🤖 AI Summary
This study addresses the challenge of multi-label sound classification in South Asian soundscapes, where natural, human, and cultural sounds exhibit substantial overlap, rendering traditional MFCC-based approaches ineffective. To overcome this limitation, the work proposes a convolutional neural network (CNN) architecture that directly utilizes spectrogram inputs, marking the first application of spectrogram-driven CNNs for multi-label classification in such complex acoustic environments. By abandoning conventional handcrafted MFCC features in favor of raw spectrograms, the proposed method achieves significantly superior performance on both the SAS-KIIT and UrbanSound8K datasets compared to existing techniques. This advancement effectively mitigates the performance bottleneck associated with highly overlapping sound sources, thereby establishing a more robust foundation for real-world audio analysis systems operating in intricate acoustic settings.
📝 Abstract
Environmental sound classification is a field of growing importance for urban monitoring and cultural soundscape analysis, especially within the acoustically rich environments of South Asia. These regions present a unique challenge as multiple natural, human, and cultural sounds often overlap, straining traditional methods that frequently rely on Mel Frequency Cepstral Coefficients (MFCC).
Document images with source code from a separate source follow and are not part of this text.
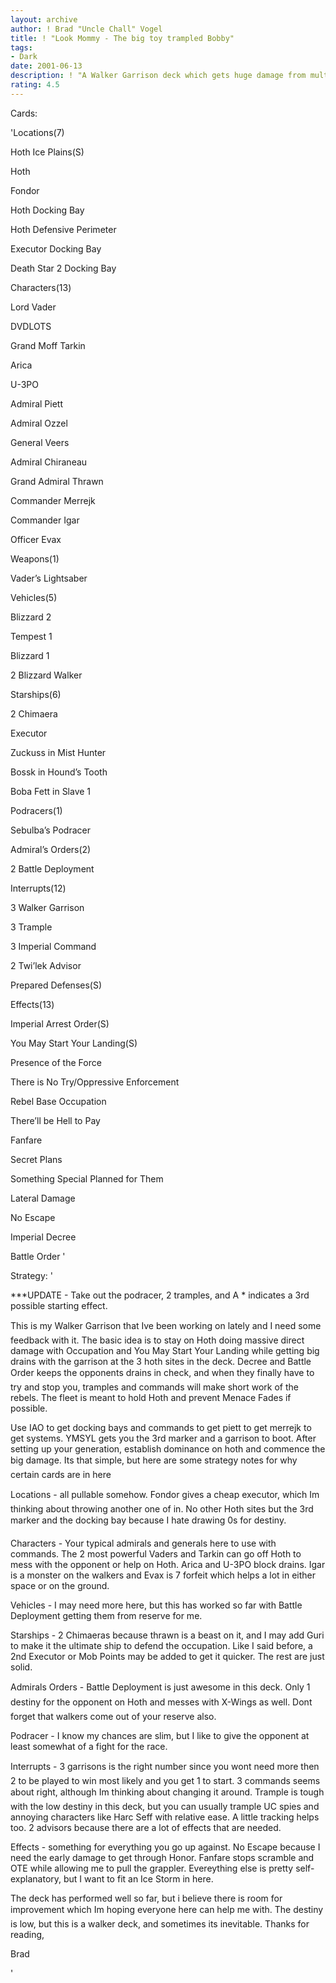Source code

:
 ```yaml
---
layout: archive
author: ! Brad "Uncle Chall" Vogel
title: ! "Look Mommy - The big toy trampled Bobby"
tags:
- Dark
date: 2001-06-13
description: ! "A Walker Garrison deck which gets huge damage from multiple sources while shutting down the opponent with decree."
rating: 4.5
---
```

Cards: 

'Locations(7)

Hoth Ice Plains(S)

Hoth

Fondor

Hoth Docking Bay

Hoth Defensive Perimeter

Executor Docking Bay

Death Star 2 Docking Bay


Characters(13)

Lord Vader

DVDLOTS

Grand Moff Tarkin

Arica

U-3PO

Admiral Piett

Admiral Ozzel

General Veers

Admiral Chiraneau

Grand Admiral Thrawn

Commander Merrejk

Commander Igar

Officer Evax


Weapons(1)

Vader’s Lightsaber


Vehicles(5)

Blizzard 2

Tempest 1

Blizzard 1

2 Blizzard Walker


Starships(6)

2 Chimaera

Executor

Zuckuss in Mist Hunter

Bossk in Hound’s Tooth

Boba Fett in Slave 1


Podracers(1)

Sebulba’s Podracer


Admiral’s Orders(2)

2 Battle Deployment


Interrupts(12)

3 Walker Garrison

3 Trample

3 Imperial Command

2 Twi’lek Advisor

Prepared Defenses(S)


Effects(13)

Imperial Arrest Order(S)

You May Start Your Landing(S)

Presence of the Force

There is No Try/Oppressive Enforcement

Rebel Base Occupation

There’ll be Hell to Pay

Fanfare

Secret Plans

Something Special Planned for Them

Lateral Damage

No Escape

Imperial Decree

Battle Order '

Strategy: '

***UPDATE - Take out the podracer, 2 tramples, and A * indicates a 3rd possible starting effect.


This is my Walker Garrison that Ive been working on lately and I need some feedback with it.  The basic idea is to stay on Hoth doing massive direct damage with Occupation and You May Start Your Landing while getting big drains with the garrison at the 3 hoth sites in the deck.  Decree and Battle Order keeps the opponents drains in check, and when they finally have to try and stop you, tramples and commands will make short work of the rebels.  The fleet is meant to hold Hoth and prevent Menace Fades if possible.


Use IAO to get docking bays and commands to get piett to get merrejk to get systems.  YMSYL gets you the 3rd marker and a garrison to boot.  After setting up your generation, establish dominance on hoth and commence the big damage.  Its that simple, but here are some strategy notes for why certain cards are in here


Locations - all pullable somehow.  Fondor gives a cheap executor, which Im thinking about throwing another one of in.  No other Hoth sites but the 3rd marker and the docking bay because I hate drawing 0s for destiny.


Characters - Your typical admirals and generals here to use with commands.  The 2 most powerful Vaders and Tarkin can go off Hoth to mess with the opponent or help on Hoth.  Arica and U-3PO block drains.  Igar is a monster on the walkers and Evax is 7 forfeit which helps a lot in either space or on the ground.


Vehicles - I may need more here, but this has worked so far with Battle Deployment getting them from reserve for me.


Starships - 2 Chimaeras because thrawn is a beast on it, and I may add Guri to make it the ultimate ship to defend the occupation.  Like I said before, a 2nd Executor or Mob Points may be added to get it quicker.  The rest are just solid.


Admirals Orders - Battle Deployment is just awesome in this deck.  Only 1 destiny for the opponent on Hoth and messes with X-Wings as well.  Dont forget that walkers come out of your reserve also.


Podracer - I know my chances are slim, but I like to give the opponent at least somewhat of a fight for the race.


Interrupts - 3 garrisons is the right number since you wont need more then 2 to be played to win most likely and you get 1 to start.  3 commands seems about right, although Im thinking about changing it around.  Trample is tough with the low destiny in this deck, but you can usually trample UC spies and annoying characters like Harc Seff with relative ease.  A little tracking helps too.  2 advisors because there are a lot of effects that are needed.


Effects - something for everything you go up against.  No Escape because I need the early damage to get through Honor.  Fanfare stops scramble and OTE while allowing me to pull the grappler.  Evereything else is pretty self-explanatory, but I want to fit an Ice Storm in here.


The deck has performed well so far, but i believe there is room for improvement which Im hoping everyone here can help me with.  The destiny is low, but this is a walker deck, and sometimes its inevitable.  Thanks for reading,


Brad

'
This study introduces a novel spectrogram-based methodology with a superior ability to capture these complex auditory patterns. A Convolutional Neural Network (CNN) architecture is implemented to solve a demanding multilabel, multiclass classification problem on the SAS-KIIT dataset. To demonstrate robustness and comparability, the approach is also validated using the renowned UrbanSound8K dataset. The results confirm that the proposed spectrogram-based method significantly outperforms existing MFCC-based techniques, achieving higher classification accuracy across both datasets. This improvement lays the groundwork for more robust and accurate audio classification systems in real-world applications.